Despite shoddy camera work, hilariously wooden acting (Wayne surprisingly not being the worst culprit), and aging terribly ‘Randy Rides Alone’ will always be remembered for its terrifyingly dramatic opening. The unique automatic piano (which I’ve discovered via Wikipedia is called a player piano) that plays on and on and on, the powerful sight of a bar room massacre, and somebody’s panic stricken eyes looking through peek holes in a portrait of Ulysses S. Grant create an unbearable sense of tension, which admittedly goes down the plug hole when a bunch of mean looking riders turn up to arrest Randy, who they wrongly suspect is one of the men behind the brutal murders. The clunky dialogue from this exchange underlines that ‘Randy Rides Alone’ is from a time in cinema history when we didn’t have scriptwriters in the calibre of somebody like Aaron Sorkin.
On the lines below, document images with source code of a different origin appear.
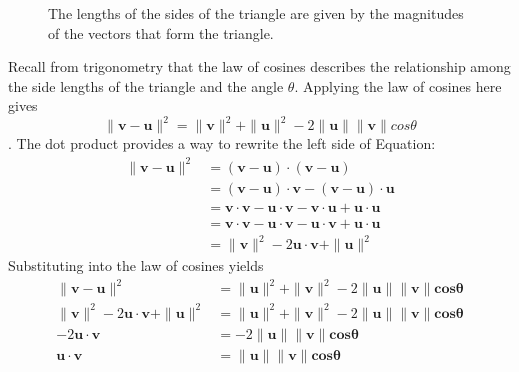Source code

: \documentclass[oneside]{book}
\begin{document}
{{\begin{figure}[H]
\begin{center}
            \end{center}
            \caption{The lengths of the sides of the triangle are given by the magnitudes of the vectors that form the triangle.}
        \end{figure}
        Recall from trigonometry that the law of cosines describes the relationship among the side lengths of the triangle and the angle $\theta$. Applying the law of cosines here gives
        $$\|\mathbf{v-u}\|^{2}=\|\mathbf{v}\|^{2}+\|\mathbf{u}\|^{2}-2\|\mathbf{u}\|\|\mathbf{v}\|cos\theta$$.
        The dot product provides a way to rewrite the left side of Equation:
        \begin{align}
            \|\mathbf{v-u}\|^{2}&=(\mathbf{v-u})\cdot(\mathbf{v-u})\\
                                &=(\mathbf{v-u})\cdot\mathbf{v}-(\mathbf{v-u})\cdot\mathbf{u}\\
                                &=\mathbf{v}\cdot\mathbf{v}-\mathbf{u}\cdot\mathbf{v}-\mathbf{v}\cdot\mathbf{u}+\mathbf{u}\cdot\mathbf{u}\\
                                &=\mathbf{v}\cdot\mathbf{v}-\mathbf{u}\cdot\mathbf{v}-\mathbf{u}\cdot\mathbf{v}+\mathbf{u}\cdot\mathbf{u}\\
                                &=\|\mathbf{v}\|^{2}-2\mathbf{u}\cdot\mathbf{v}+\|\mathbf{u}\|^{2}
        \end{align}
        Substituting into the law of cosines yields
        \begin{align}
            \|\mathbf{v-u}\|^{2}&=\|\mathbf{u}\|^{2}+\|\mathbf{v}\|^{2}-2\|\mathbf{u}\|\|\mathbf{v}\|\mathbf{cos\theta}\\            \|\mathbf{v}\|^{2}-2\mathbf{u}\cdot\mathbf{v}+\|\mathbf{u}\|^{2}&=\|\mathbf{u}\|^{2}+\|\mathbf{v}\|^{2}-2\|\mathbf{u}\|\|\mathbf{v}\|\mathbf{cos\theta}\\
            -2\mathbf{u}\cdot\mathbf{v}&=-2\|\mathbf{u}\|\|\mathbf{v}\|\mathbf{cos\theta}\\
            \mathbf{u}\cdot\mathbf{v}&=\|\mathbf{u}\|\|\mathbf{v}\|\mathbf{cos\theta}
        \end{align}
    }


}
\end{document}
George ‘Gabby’ Hayes plays the villain Marvin Black who is behind the massacre, and plots to take control of the Halfway House. Black also has an alter-ego called Matt the Mute, a hunchbacked man (the hunch cleverly created using a pillow that he stuffs into his suit jacket) who annoying scribbles down messages on a notepad to communicate with other characters, each scene he’s in lasts an eternity as we watch a hand clutching a pen scrawl something insightful down on paper. “Gee, Matt I never thought of that” seems to be the stock response of the characters that get to read these messages. It gets dull fast.

Hayes just about does enough as the villain of the piece, but it is Alberta Vaughn who plays Sally, the niece of Half Way House’s owner who shines brightest and steals not just John Wayne but also this viewer’s heart. Sally’s not traumatized by the carnage she witnessed, is very feisty and isn’t your usual damsel in distress. She’s a real tough classy broad, and absolutely adorable, in that time long ago before young women began to down countless WKD’s on a Friday Night and guzzle cum like it was Activia pouring yoghurt.

With a fifty two minute running time ‘Randy Rides Alone’ isn’t a painstaking watch. There is plenty of unintentional humour that might work even better if viewed with some snarky like-minded mates for an afternoon of Mystery Science Theater 3000 style commentary.